▸ **What is required**:
Quote exactly and only this range of lines in the data below: the line that holds "### 4. **SQL Injection Detection**" to the line that holds "The testing methodology", both included.

Information START

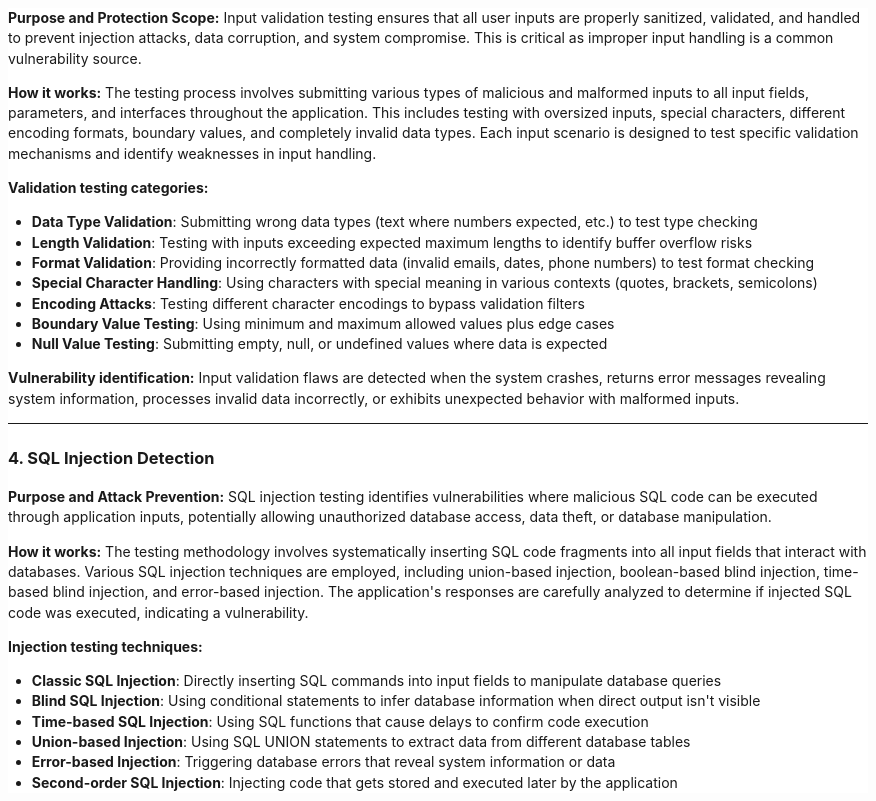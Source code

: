 **Purpose and Protection Scope:**
Input validation testing ensures that all user inputs are properly sanitized, validated, and handled to prevent injection attacks, data corruption, and system compromise. This is critical as improper input handling is a common vulnerability source.

**How it works:**
The testing process involves submitting various types of malicious and malformed inputs to all input fields, parameters, and interfaces throughout the application. This includes testing with oversized inputs, special characters, different encoding formats, boundary values, and completely invalid data types. Each input scenario is designed to test specific validation mechanisms and identify weaknesses in input handling.

**Validation testing categories:**
- **Data Type Validation**: Submitting wrong data types (text where numbers expected, etc.) to test type checking
- **Length Validation**: Testing with inputs exceeding expected maximum lengths to identify buffer overflow risks
- **Format Validation**: Providing incorrectly formatted data (invalid emails, dates, phone numbers) to test format checking
- **Special Character Handling**: Using characters with special meaning in various contexts (quotes, brackets, semicolons)
- **Encoding Attacks**: Testing different character encodings to bypass validation filters
- **Boundary Value Testing**: Using minimum and maximum allowed values plus edge cases
- **Null Value Testing**: Submitting empty, null, or undefined values where data is expected

**Vulnerability identification:**
Input validation flaws are detected when the system crashes, returns error messages revealing system information, processes invalid data incorrectly, or exhibits unexpected behavior with malformed inputs.

---

### 4. **SQL Injection Detection**

**Purpose and Attack Prevention:**
SQL injection testing identifies vulnerabilities where malicious SQL code can be executed through application inputs, potentially allowing unauthorized database access, data theft, or database manipulation.

**How it works:**
The testing methodology involves systematically inserting SQL code fragments into all input fields that interact with databases. Various SQL injection techniques are employed, including union-based injection, boolean-based blind injection, time-based blind injection, and error-based injection. The application's responses are carefully analyzed to determine if injected SQL code was executed, indicating a vulnerability.

**Injection testing techniques:**
- **Classic SQL Injection**: Directly inserting SQL commands into input fields to manipulate database queries
- **Blind SQL Injection**: Using conditional statements to infer database information when direct output isn't visible
- **Time-based SQL Injection**: Using SQL functions that cause delays to confirm code execution
- **Union-based Injection**: Using SQL UNION statements to extract data from different database tables
- **Error-based Injection**: Triggering database errors that reveal system information or data
- **Second-order SQL Injection**: Injecting code that gets stored and executed later by the application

Information END

▸ **Response**:
### 4. **SQL Injection Detection**

**Purpose and Attack Prevention:**
SQL injection testing identifies vulnerabilities where malicious SQL code can be executed through application inputs, potentially allowing unauthorized database access, data theft, or database manipulation.

**How it works:**
The testing methodology involves systematically inserting SQL code fragments into all input fields that interact with databases. Various SQL injection techniques are employed, including union-based injection, boolean-based blind injection, time-based blind injection, and error-based injection. The application's responses are carefully analyzed to determine if injected SQL code was executed, indicating a vulnerability.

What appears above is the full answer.